We mortals persistently sense time as a line, an arrow of time, as events move from past>present>future. In reality, we never sense anything in the present due to the time lag between sensation and cognition.
God has no such limitation.
And geometric physics strongly suggests there may be more than one dimension of time. What we think is a line may be a plane or volume, what we call past, present and future existing concurrently as a moment.
But even that observation refers to the space/time continuum, part of the Creation. And God the Creator is not limited by His own creation.
Even the word "eternal" is inadequate when we meditate on God because eternal only means time without limitation. It binds us to an arrow of time in our meditations.
So I strongly suggest the word "timeless" when meditating on God the Creator in contrast to His Creation, a property of which is space/time, i.e. geometry.
If one meditates with the term "timeless" it becomes obvious that when God says a thing, it is. Indeed, it is because He said it.
By the word of the LORD were the heavens made; and all the host of them by the breath of his mouth. - Psalms 33:6
Jesus saith unto him, I am the way, the truth, and the life: no man cometh unto the Father, but by me. - John 14:6
It is the spirit that quickeneth; the flesh profiteth nothing: the words that I speak unto you, [they] are spirit, and [they] are life. - John 6:63
To him the porter openeth; and the sheep hear his voice: and he calleth his own sheep by name, and leadeth them out.
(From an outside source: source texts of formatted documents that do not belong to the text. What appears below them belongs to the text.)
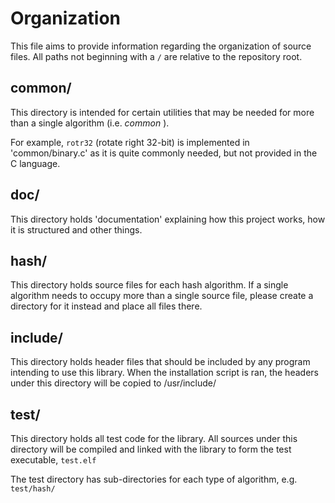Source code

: # Organization

This file aims to provide information regarding the organization of source files.
All paths not beginning with a `/` are relative to the repository root.

## common/

This directory is intended for certain utilities that may be needed for more
than a single algorithm (i.e. *common* ).

For example, `rotr32` (rotate right 32-bit) is implemented in 'common/binary.c'
as it is quite commonly needed, but not provided in the C language.

## doc/

This directory holds 'documentation' explaining how this project works, how it is
structured and other things.

## hash/

This directory holds source files for each hash algorithm. If a single algorithm
needs to occupy more than a single source file, please create a directory for it
instead and place all files there.

## include/

This directory holds header files that should be included by any program intending
to use this library. When the installation script is ran, the headers under this
directory will be copied to /usr/include/

## test/

This directory holds all test code for the library. All sources under this
directory will be compiled and linked with the library to form the test
executable, `test.elf`

The test directory has sub-directories for each type of algorithm, e.g.
`test/hash/`
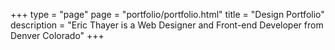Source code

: +++
type = "page"
page = "portfolio/portfolio.html"
title = "Design Portfolio"
description = "Eric Thayer is a Web Designer and Front-end Developer from Denver Colorado"
+++

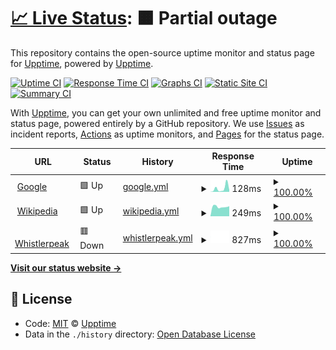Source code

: # [📈 Live Status](https://upptime.github.io/upptime): <!--live status--> **🟧 Partial outage**

This repository contains the open-source uptime monitor and status page for [Upptime](https://upptime.js.org), powered by [Upptime](https://github.com/upptime/upptime).

[![Uptime CI](https://github.com/koj-co/upptime/workflows/Uptime%20CI/badge.svg)](https://github.com/koj-co/upptime/actions?query=workflow%3A%22Uptime+CI%22)
[![Response Time CI](https://github.com/koj-co/upptime/workflows/Response%20Time%20CI/badge.svg)](https://github.com/koj-co/upptime/actions?query=workflow%3A%22Response+Time+CI%22)
[![Graphs CI](https://github.com/koj-co/upptime/workflows/Graphs%20CI/badge.svg)](https://github.com/koj-co/upptime/actions?query=workflow%3A%22Graphs+CI%22)
[![Static Site CI](https://github.com/koj-co/upptime/workflows/Static%20Site%20CI/badge.svg)](https://github.com/koj-co/upptime/actions?query=workflow%3A%22Static+Site+CI%22)
[![Summary CI](https://github.com/koj-co/upptime/workflows/Summary%20CI/badge.svg)](https://github.com/koj-co/upptime/actions?query=workflow%3A%22Summary+CI%22)

With [Upptime](https://upptime.js.org), you can get your own unlimited and free uptime monitor and status page, powered entirely by a GitHub repository. We use [Issues](https://github.com/upptime/upptime/issues) as incident reports, [Actions](https://github.com/upptime/upptime/actions) as uptime monitors, and [Pages](https://upptime.github.io/upptime) for the status page.

<!--start: status pages-->
<!-- This summary is generated by Upptime (https://github.com/upptime/upptime) -->
<!-- Do not edit this manually, your changes will be overwritten -->
<!-- prettier-ignore -->
| URL | Status | History | Response Time | Uptime |
| --- | ------ | ------- | ------------- | ------ |
| <img alt="" src="https://favicons.githubusercontent.com/www.google.com" height="13"> [Google](https://www.google.com) | 🟩 Up | [google.yml](https://github.com/whistlerbrad/uptime/commits/HEAD/history/google.yml) | <details><summary><img alt="Response time graph" src="./graphs/google/response-time-week.png" height="20"> 128ms</summary><br><a href="https://upptime.github.io/upptime/history/google"><img alt="Response time 89" src="https://img.shields.io/endpoint?url=https%3A%2F%2Fraw.githubusercontent.com%2Fwhistlerbrad%2Fuptime%2FHEAD%2Fapi%2Fgoogle%2Fresponse-time.json"></a><br><a href="https://upptime.github.io/upptime/history/google"><img alt="24-hour response time 137" src="https://img.shields.io/endpoint?url=https%3A%2F%2Fraw.githubusercontent.com%2Fwhistlerbrad%2Fuptime%2FHEAD%2Fapi%2Fgoogle%2Fresponse-time-day.json"></a><br><a href="https://upptime.github.io/upptime/history/google"><img alt="7-day response time 128" src="https://img.shields.io/endpoint?url=https%3A%2F%2Fraw.githubusercontent.com%2Fwhistlerbrad%2Fuptime%2FHEAD%2Fapi%2Fgoogle%2Fresponse-time-week.json"></a><br><a href="https://upptime.github.io/upptime/history/google"><img alt="30-day response time 150" src="https://img.shields.io/endpoint?url=https%3A%2F%2Fraw.githubusercontent.com%2Fwhistlerbrad%2Fuptime%2FHEAD%2Fapi%2Fgoogle%2Fresponse-time-month.json"></a><br><a href="https://upptime.github.io/upptime/history/google"><img alt="1-year response time 89" src="https://img.shields.io/endpoint?url=https%3A%2F%2Fraw.githubusercontent.com%2Fwhistlerbrad%2Fuptime%2FHEAD%2Fapi%2Fgoogle%2Fresponse-time-year.json"></a></details> | <details><summary><a href="https://upptime.github.io/upptime/history/google">100.00%</a></summary><a href="https://upptime.github.io/upptime/history/google"><img alt="All-time uptime 100.00%" src="https://img.shields.io/endpoint?url=https%3A%2F%2Fraw.githubusercontent.com%2Fwhistlerbrad%2Fuptime%2FHEAD%2Fapi%2Fgoogle%2Fuptime.json"></a><br><a href="https://upptime.github.io/upptime/history/google"><img alt="24-hour uptime 100.00%" src="https://img.shields.io/endpoint?url=https%3A%2F%2Fraw.githubusercontent.com%2Fwhistlerbrad%2Fuptime%2FHEAD%2Fapi%2Fgoogle%2Fuptime-day.json"></a><br><a href="https://upptime.github.io/upptime/history/google"><img alt="7-day uptime 100.00%" src="https://img.shields.io/endpoint?url=https%3A%2F%2Fraw.githubusercontent.com%2Fwhistlerbrad%2Fuptime%2FHEAD%2Fapi%2Fgoogle%2Fuptime-week.json"></a><br><a href="https://upptime.github.io/upptime/history/google"><img alt="30-day uptime 100.00%" src="https://img.shields.io/endpoint?url=https%3A%2F%2Fraw.githubusercontent.com%2Fwhistlerbrad%2Fuptime%2FHEAD%2Fapi%2Fgoogle%2Fuptime-month.json"></a><br><a href="https://upptime.github.io/upptime/history/google"><img alt="1-year uptime 100.00%" src="https://img.shields.io/endpoint?url=https%3A%2F%2Fraw.githubusercontent.com%2Fwhistlerbrad%2Fuptime%2FHEAD%2Fapi%2Fgoogle%2Fuptime-year.json"></a></details>
| <img alt="" src="https://favicons.githubusercontent.com/en.wikipedia.org" height="13"> [Wikipedia](https://en.wikipedia.org) | 🟩 Up | [wikipedia.yml](https://github.com/whistlerbrad/uptime/commits/HEAD/history/wikipedia.yml) | <details><summary><img alt="Response time graph" src="./graphs/wikipedia/response-time-week.png" height="20"> 249ms</summary><br><a href="https://upptime.github.io/upptime/history/wikipedia"><img alt="Response time 169" src="https://img.shields.io/endpoint?url=https%3A%2F%2Fraw.githubusercontent.com%2Fwhistlerbrad%2Fuptime%2FHEAD%2Fapi%2Fwikipedia%2Fresponse-time.json"></a><br><a href="https://upptime.github.io/upptime/history/wikipedia"><img alt="24-hour response time 248" src="https://img.shields.io/endpoint?url=https%3A%2F%2Fraw.githubusercontent.com%2Fwhistlerbrad%2Fuptime%2FHEAD%2Fapi%2Fwikipedia%2Fresponse-time-day.json"></a><br><a href="https://upptime.github.io/upptime/history/wikipedia"><img alt="7-day response time 249" src="https://img.shields.io/endpoint?url=https%3A%2F%2Fraw.githubusercontent.com%2Fwhistlerbrad%2Fuptime%2FHEAD%2Fapi%2Fwikipedia%2Fresponse-time-week.json"></a><br><a href="https://upptime.github.io/upptime/history/wikipedia"><img alt="30-day response time 227" src="https://img.shields.io/endpoint?url=https%3A%2F%2Fraw.githubusercontent.com%2Fwhistlerbrad%2Fuptime%2FHEAD%2Fapi%2Fwikipedia%2Fresponse-time-month.json"></a><br><a href="https://upptime.github.io/upptime/history/wikipedia"><img alt="1-year response time 169" src="https://img.shields.io/endpoint?url=https%3A%2F%2Fraw.githubusercontent.com%2Fwhistlerbrad%2Fuptime%2FHEAD%2Fapi%2Fwikipedia%2Fresponse-time-year.json"></a></details> | <details><summary><a href="https://upptime.github.io/upptime/history/wikipedia">100.00%</a></summary><a href="https://upptime.github.io/upptime/history/wikipedia"><img alt="All-time uptime 100.00%" src="https://img.shields.io/endpoint?url=https%3A%2F%2Fraw.githubusercontent.com%2Fwhistlerbrad%2Fuptime%2FHEAD%2Fapi%2Fwikipedia%2Fuptime.json"></a><br><a href="https://upptime.github.io/upptime/history/wikipedia"><img alt="24-hour uptime 100.00%" src="https://img.shields.io/endpoint?url=https%3A%2F%2Fraw.githubusercontent.com%2Fwhistlerbrad%2Fuptime%2FHEAD%2Fapi%2Fwikipedia%2Fuptime-day.json"></a><br><a href="https://upptime.github.io/upptime/history/wikipedia"><img alt="7-day uptime 100.00%" src="https://img.shields.io/endpoint?url=https%3A%2F%2Fraw.githubusercontent.com%2Fwhistlerbrad%2Fuptime%2FHEAD%2Fapi%2Fwikipedia%2Fuptime-week.json"></a><br><a href="https://upptime.github.io/upptime/history/wikipedia"><img alt="30-day uptime 100.00%" src="https://img.shields.io/endpoint?url=https%3A%2F%2Fraw.githubusercontent.com%2Fwhistlerbrad%2Fuptime%2FHEAD%2Fapi%2Fwikipedia%2Fuptime-month.json"></a><br><a href="https://upptime.github.io/upptime/history/wikipedia"><img alt="1-year uptime 100.00%" src="https://img.shields.io/endpoint?url=https%3A%2F%2Fraw.githubusercontent.com%2Fwhistlerbrad%2Fuptime%2FHEAD%2Fapi%2Fwikipedia%2Fuptime-year.json"></a></details>
| <img alt="" src="https://favicons.githubusercontent.com/whistlerpeak.com" height="13"> [Whistlerpeak](https://whistlerpeak.com) | 🟥 Down | [whistlerpeak.yml](https://github.com/whistlerbrad/uptime/commits/HEAD/history/whistlerpeak.yml) | <details><summary><img alt="Response time graph" src="./graphs/whistlerpeak/response-time-week.png" height="20"> 827ms</summary><br><a href="https://upptime.github.io/upptime/history/whistlerpeak"><img alt="Response time 612" src="https://img.shields.io/endpoint?url=https%3A%2F%2Fraw.githubusercontent.com%2Fwhistlerbrad%2Fuptime%2FHEAD%2Fapi%2Fwhistlerpeak%2Fresponse-time.json"></a><br><a href="https://upptime.github.io/upptime/history/whistlerpeak"><img alt="24-hour response time 542" src="https://img.shields.io/endpoint?url=https%3A%2F%2Fraw.githubusercontent.com%2Fwhistlerbrad%2Fuptime%2FHEAD%2Fapi%2Fwhistlerpeak%2Fresponse-time-day.json"></a><br><a href="https://upptime.github.io/upptime/history/whistlerpeak"><img alt="7-day response time 827" src="https://img.shields.io/endpoint?url=https%3A%2F%2Fraw.githubusercontent.com%2Fwhistlerbrad%2Fuptime%2FHEAD%2Fapi%2Fwhistlerpeak%2Fresponse-time-week.json"></a><br><a href="https://upptime.github.io/upptime/history/whistlerpeak"><img alt="30-day response time 1342" src="https://img.shields.io/endpoint?url=https%3A%2F%2Fraw.githubusercontent.com%2Fwhistlerbrad%2Fuptime%2FHEAD%2Fapi%2Fwhistlerpeak%2Fresponse-time-month.json"></a><br><a href="https://upptime.github.io/upptime/history/whistlerpeak"><img alt="1-year response time 612" src="https://img.shields.io/endpoint?url=https%3A%2F%2Fraw.githubusercontent.com%2Fwhistlerbrad%2Fuptime%2FHEAD%2Fapi%2Fwhistlerpeak%2Fresponse-time-year.json"></a></details> | <details><summary><a href="https://upptime.github.io/upptime/history/whistlerpeak">100.00%</a></summary><a href="https://upptime.github.io/upptime/history/whistlerpeak"><img alt="All-time uptime 99.80%" src="https://img.shields.io/endpoint?url=https%3A%2F%2Fraw.githubusercontent.com%2Fwhistlerbrad%2Fuptime%2FHEAD%2Fapi%2Fwhistlerpeak%2Fuptime.json"></a><br><a href="https://upptime.github.io/upptime/history/whistlerpeak"><img alt="24-hour uptime 99.99%" src="https://img.shields.io/endpoint?url=https%3A%2F%2Fraw.githubusercontent.com%2Fwhistlerbrad%2Fuptime%2FHEAD%2Fapi%2Fwhistlerpeak%2Fuptime-day.json"></a><br><a href="https://upptime.github.io/upptime/history/whistlerpeak"><img alt="7-day uptime 100.00%" src="https://img.shields.io/endpoint?url=https%3A%2F%2Fraw.githubusercontent.com%2Fwhistlerbrad%2Fuptime%2FHEAD%2Fapi%2Fwhistlerpeak%2Fuptime-week.json"></a><br><a href="https://upptime.github.io/upptime/history/whistlerpeak"><img alt="30-day uptime 99.81%" src="https://img.shields.io/endpoint?url=https%3A%2F%2Fraw.githubusercontent.com%2Fwhistlerbrad%2Fuptime%2FHEAD%2Fapi%2Fwhistlerpeak%2Fuptime-month.json"></a><br><a href="https://upptime.github.io/upptime/history/whistlerpeak"><img alt="1-year uptime 99.80%" src="https://img.shields.io/endpoint?url=https%3A%2F%2Fraw.githubusercontent.com%2Fwhistlerbrad%2Fuptime%2FHEAD%2Fapi%2Fwhistlerpeak%2Fuptime-year.json"></a></details>

<!--end: status pages-->

[**Visit our status website →**](https://upptime.github.io/upptime)

## 📄 License

- Code: [MIT](./LICENSE) © [Upptime](https://upptime.js.org)
- Data in the `./history` directory: [Open Database License](https://opendatacommons.org/licenses/odbl/1-0/)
And when he putteth forth his own sheep, he goeth before them, and the sheep follow him: for they know his voice. And a stranger will they not follow, but will flee from him: for they know not the voice of strangers. John 10:3-5
But of the tree of the knowledge of good and evil, thou shalt not eat of it: for in the day that thou eatest thereof thou shalt surely die [literally, muwth muwth or death death]. Genesis 2:17
And he went a little further, and fell on his face, and prayed, saying, O my Father, if it be possible, let this cup pass from me: nevertheless not as I will, but as thou [wilt]. - Matt 26:39
According as he hath chosen us in him before the foundation of the world, that we should be holy and without blame before him in love: Having predestinated us unto the adoption of children by Jesus Christ to himself, according to the good pleasure of his will, To the praise of the glory of his grace, wherein he hath made us accepted in the beloved. Ephesians 1:4-6
And please accept my apology, I should have pinged you to the related post at 1036.